Typical Traces

Introduction

The DFX subsystem provides performance traces for the application framework and core modules of the system. Each trace records the task execution time, formatted data at runtime, and process or thread information. You can use Smartperf-Host to parse the traces, analyze the performance hotspots during application running based on the trace lanes, and work out a performance optimization solution.

This topic describes the meanings and usage of typical traces, and demonstrates how to use them to identify potential performance problems. It also elaborates the working principles of traces to help you better collect and analyze performance data. An in-depth understanding of traces will provide considerable support for your application performance profiling.

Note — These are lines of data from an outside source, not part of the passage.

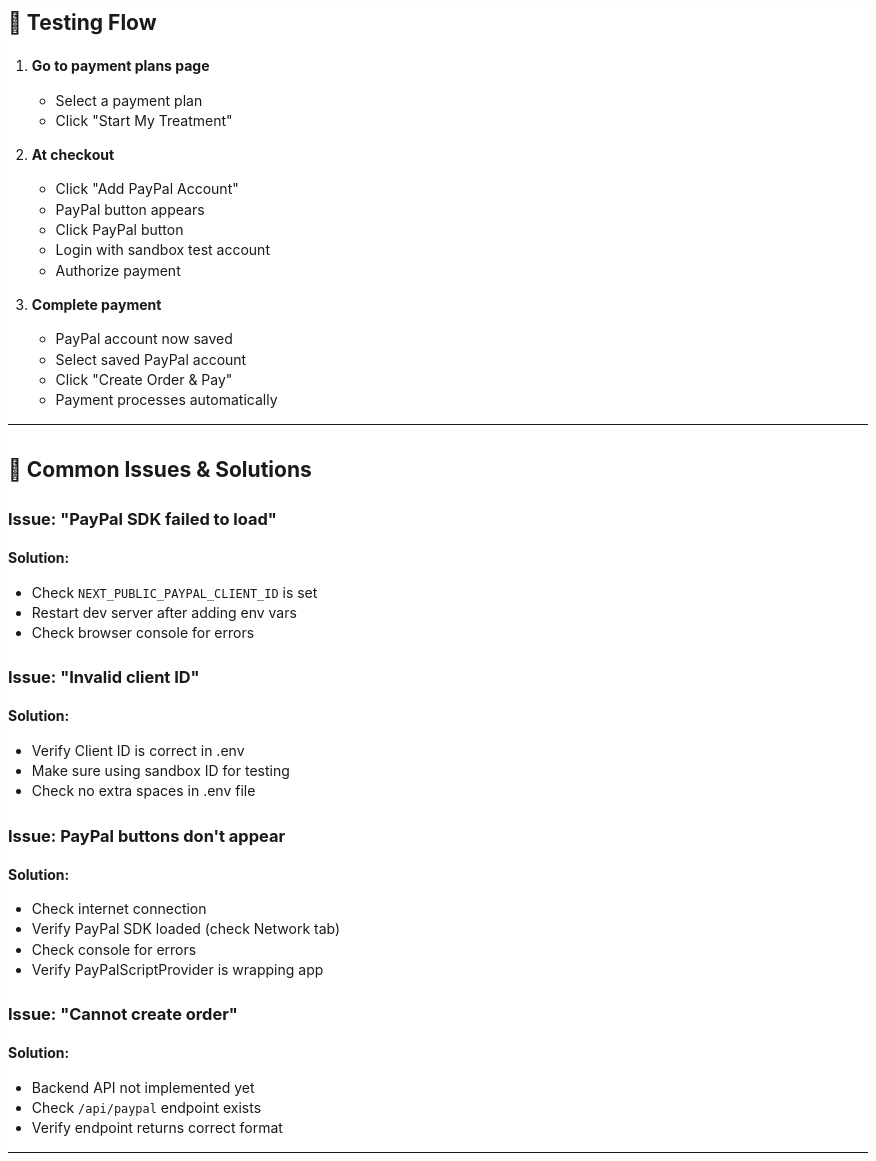 
## 🧪 Testing Flow

1. **Go to payment plans page**
   - Select a payment plan
   - Click "Start My Treatment"

2. **At checkout**
   - Click "Add PayPal Account"
   - PayPal button appears
   - Click PayPal button
   - Login with sandbox test account
   - Authorize payment

3. **Complete payment**
   - PayPal account now saved
   - Select saved PayPal account
   - Click "Create Order & Pay"
   - Payment processes automatically

---

## 🐛 Common Issues & Solutions

### Issue: "PayPal SDK failed to load"
**Solution:**
- Check `NEXT_PUBLIC_PAYPAL_CLIENT_ID` is set
- Restart dev server after adding env vars
- Check browser console for errors

### Issue: "Invalid client ID"
**Solution:**
- Verify Client ID is correct in .env
- Make sure using sandbox ID for testing
- Check no extra spaces in .env file

### Issue: PayPal buttons don't appear
**Solution:**
- Check internet connection
- Verify PayPal SDK loaded (check Network tab)
- Check console for errors
- Verify PayPalScriptProvider is wrapping app

### Issue: "Cannot create order"
**Solution:**
- Backend API not implemented yet
- Check `/api/paypal` endpoint exists
- Verify endpoint returns correct format

---
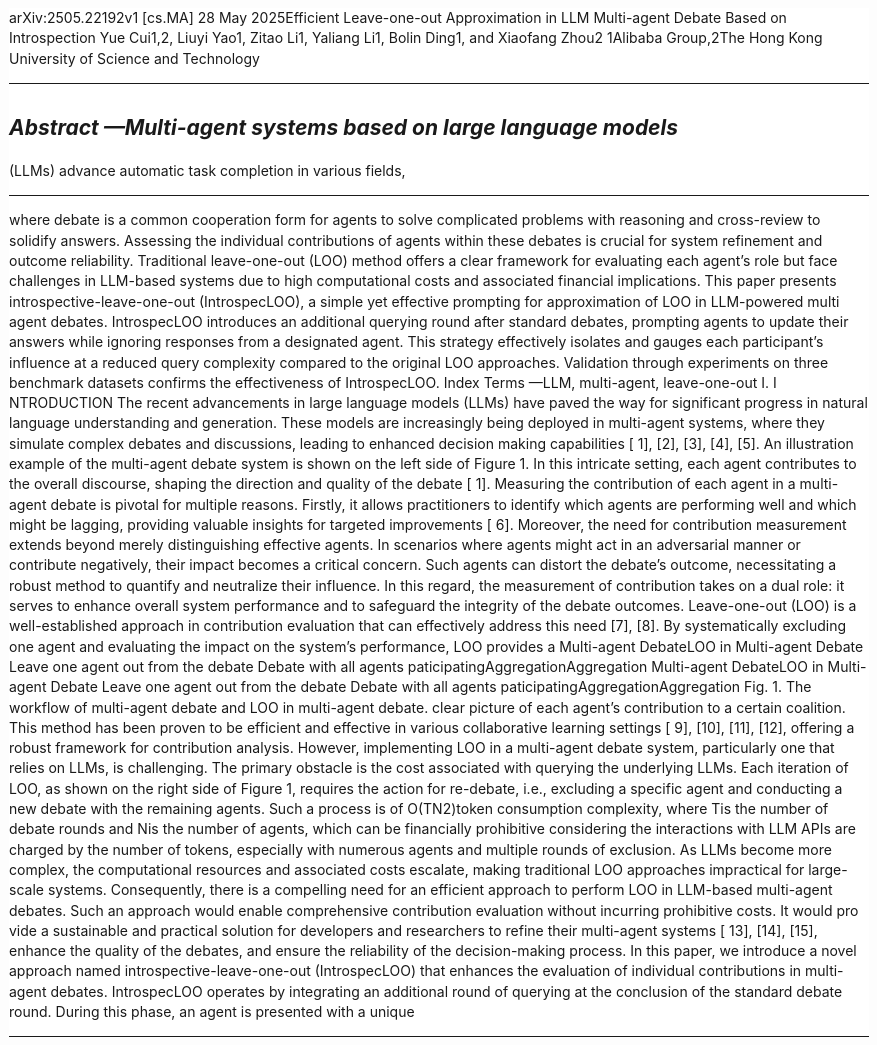 arXiv:2505.22192v1 [cs.MA] 28 May 2025Efficient Leave-one-out Approximation in LLM Multi-agent Debate Based on Introspection Yue Cui1,2, Liuyi Yao1, Zitao Li1, Yaliang Li1, Bolin Ding1, and Xiaofang Zhou2 1Alibaba Group,2The Hong Kong University of Science and Technology
* * *
## _Abstract —Multi-agent systems based on large language models_
(LLMs) advance automatic task completion in various fields,
* * *
where debate is a common cooperation form for agents to solve complicated problems with reasoning and cross-review to solidify answers. Assessing the individual contributions of agents within these debates is crucial for system refinement and outcome reliability. Traditional leave-one-out (LOO) method offers a clear framework for evaluating each agent’s role but face challenges in LLM-based systems due to high computational costs and associated financial implications. This paper presents introspective-leave-one-out (IntrospecLOO), a simple yet effective prompting for approximation of LOO in LLM-powered multi agent debates. IntrospecLOO introduces an additional querying round after standard debates, prompting agents to update their answers while ignoring responses from a designated agent. This strategy effectively isolates and gauges each participant’s influence at a reduced query complexity compared to the original LOO approaches. Validation through experiments on three benchmark datasets confirms the effectiveness of IntrospecLOO. Index Terms —LLM, multi-agent, leave-one-out I. I NTRODUCTION The recent advancements in large language models (LLMs) have paved the way for significant progress in natural language understanding and generation. These models are increasingly being deployed in multi-agent systems, where they simulate complex debates and discussions, leading to enhanced decision making capabilities [ 1], [2], [3], [4], [5]. An illustration example of the multi-agent debate system is shown on the left side of Figure 1. In this intricate setting, each agent contributes to the overall discourse, shaping the direction and quality of the debate [ 1]. Measuring the contribution of each agent in a multi-agent debate is pivotal for multiple reasons. Firstly, it allows practitioners to identify which agents are performing well and which might be lagging, providing valuable insights for targeted improvements [ 6]. Moreover, the need for contribution measurement extends beyond merely distinguishing effective agents. In scenarios where agents might act in an adversarial manner or contribute negatively, their impact becomes a critical concern. Such agents can distort the debate’s outcome, necessitating a robust method to quantify and neutralize their influence. In this regard, the measurement of contribution takes on a dual role: it serves to enhance overall system performance and to safeguard the integrity of the debate outcomes. Leave-one-out (LOO) is a well-established approach in contribution evaluation that can effectively address this need [7], [8]. By systematically excluding one agent and evaluating the impact on the system’s performance, LOO provides a Multi-agent DebateLOO in Multi-agent Debate Leave one agent out from the debate Debate with all agents paticipatingAggregationAggregation Multi-agent DebateLOO in Multi-agent Debate Leave one agent out from the debate Debate with all agents paticipatingAggregationAggregation Fig. 1. The workflow of multi-agent debate and LOO in multi-agent debate. clear picture of each agent’s contribution to a certain coalition. This method has been proven to be efficient and effective in various collaborative learning settings [ 9], [10], [11], [12], offering a robust framework for contribution analysis. However, implementing LOO in a multi-agent debate system, particularly one that relies on LLMs, is challenging. The primary obstacle is the cost associated with querying the underlying LLMs. Each iteration of LOO, as shown on the right side of Figure 1, requires the action for re-debate, i.e., excluding a specific agent and conducting a new debate with the remaining agents. Such a process is of O(TN2)token consumption complexity, where Tis the number of debate rounds and Nis the number of agents, which can be financially prohibitive considering the interactions with LLM APIs are charged by the number of tokens, especially with numerous agents and multiple rounds of exclusion. As LLMs become more complex, the computational resources and associated costs escalate, making traditional LOO approaches impractical for large-scale systems. Consequently, there is a compelling need for an efficient approach to perform LOO in LLM-based multi-agent debates. Such an approach would enable comprehensive contribution evaluation without incurring prohibitive costs. It would pro vide a sustainable and practical solution for developers and researchers to refine their multi-agent systems [ 13], [14], [15], enhance the quality of the debates, and ensure the reliability of the decision-making process. In this paper, we introduce a novel approach named introspective-leave-one-out (IntrospecLOO) that enhances the evaluation of individual contributions in multi-agent debates. IntrospecLOO operates by integrating an additional round of querying at the conclusion of the standard debate round. During this phase, an agent is presented with a unique
* * *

Typical Traces and Their Meanings

The following describes typical traces in the rendering process.

Rendering Process

Like other operating systems, OpenHarmony uses the Vsync signal to determine the time to render a frame. The Vsync signal, short for vertical sync signal, instructs the display to start refreshing the next frame after the vertical blanking interval.

The display sends the Vsync signal at a fixed frequency. For example, if the refresh rate is 60 Hz, the display sends the Vsync signal every 16.6 ms.

Upon receiving the Vsync signal, the UI backend engine prepares for rendering of the next frame. Then the application submits a rendering command, which is used to describe graphics rendering, texture setting, and shader usage. The UI backend engine adds the command to the rendering queue and executes the command at a proper time. Generally, the rendering command is executed in the background thread to prevent the main thread from being blocked.

After finishing the command execution, the UI backend engine sends it to Render Service of the graphics subsystem. Render Service performs graphics calculation and rendering operations, such as vertex transformation, illumination, and texture mapping. After Render Service finishes rendering, it writes the rendering result to the frame buffer. The frame buffer is a memory area that stores image data for display output. Once the frame buffer is updated, the UI backend engine waits for the next Vsync signal. This ensures that the rendering result is ready before the vertical blanking interval elapses. When the next Vsync signal arrives, the UI backend engine sends the content in the frame buffer to the display, and the display refreshes its pixels accordingly. Till now, the rendering process is complete. See Figure 1.

Figure 1 Rendering flowchart

Rendering flowchart

From the perspective of traces, the rendering process for a frame is as follows:

(1) A Vsync signal arrives.

(2) The UI backend engine draws the first frame.

(3) The UI backend engine sends a rendering command to Render Service and requests a frame.

(4) Render Service composites graphics layers, calculates the region to refresh, and renders and draws the frame.

(5) Render Service sends the drawn frame to the display.

Figure 2 shows typical traces used by the UI backend engine in the rendering process of a frame.

Figure 2 Trace lanes for UI backend engine rendering

Trace lanes for UI backend engine rendering

No.	Trace	Parameter Description	Process Description
1	OnVsyncEvent now:%" PRIu64 "	Current timestamp, in nanoseconds.	Receives a Vsync signal. The rendering process starts.
2	FlushVsync		Refreshes the view synchronization events, including recording frame information, refreshing tasks, drawing and rendering the context, and processing user input.
3	UITaskScheduler::FlushTask		Refreshes the UI, including the layout, rendering, and animation.
4	FlushMessages		Sends a message to instruct Render Service to perform rendering.
5	FlushLayoutTask		Executes the layout task.
6	FlushRenderTask %zu	Number of nodes to be rendered on the current page.	Executes the rendering task.
7	Layout		Lays out the nodes.
8	FrameNode::RenderTask		Executes a single rendering task.
9	ListLayoutAlgorithm::MeasureListItem:%d	Index of the current list item.	Calculates the layout size of the list item.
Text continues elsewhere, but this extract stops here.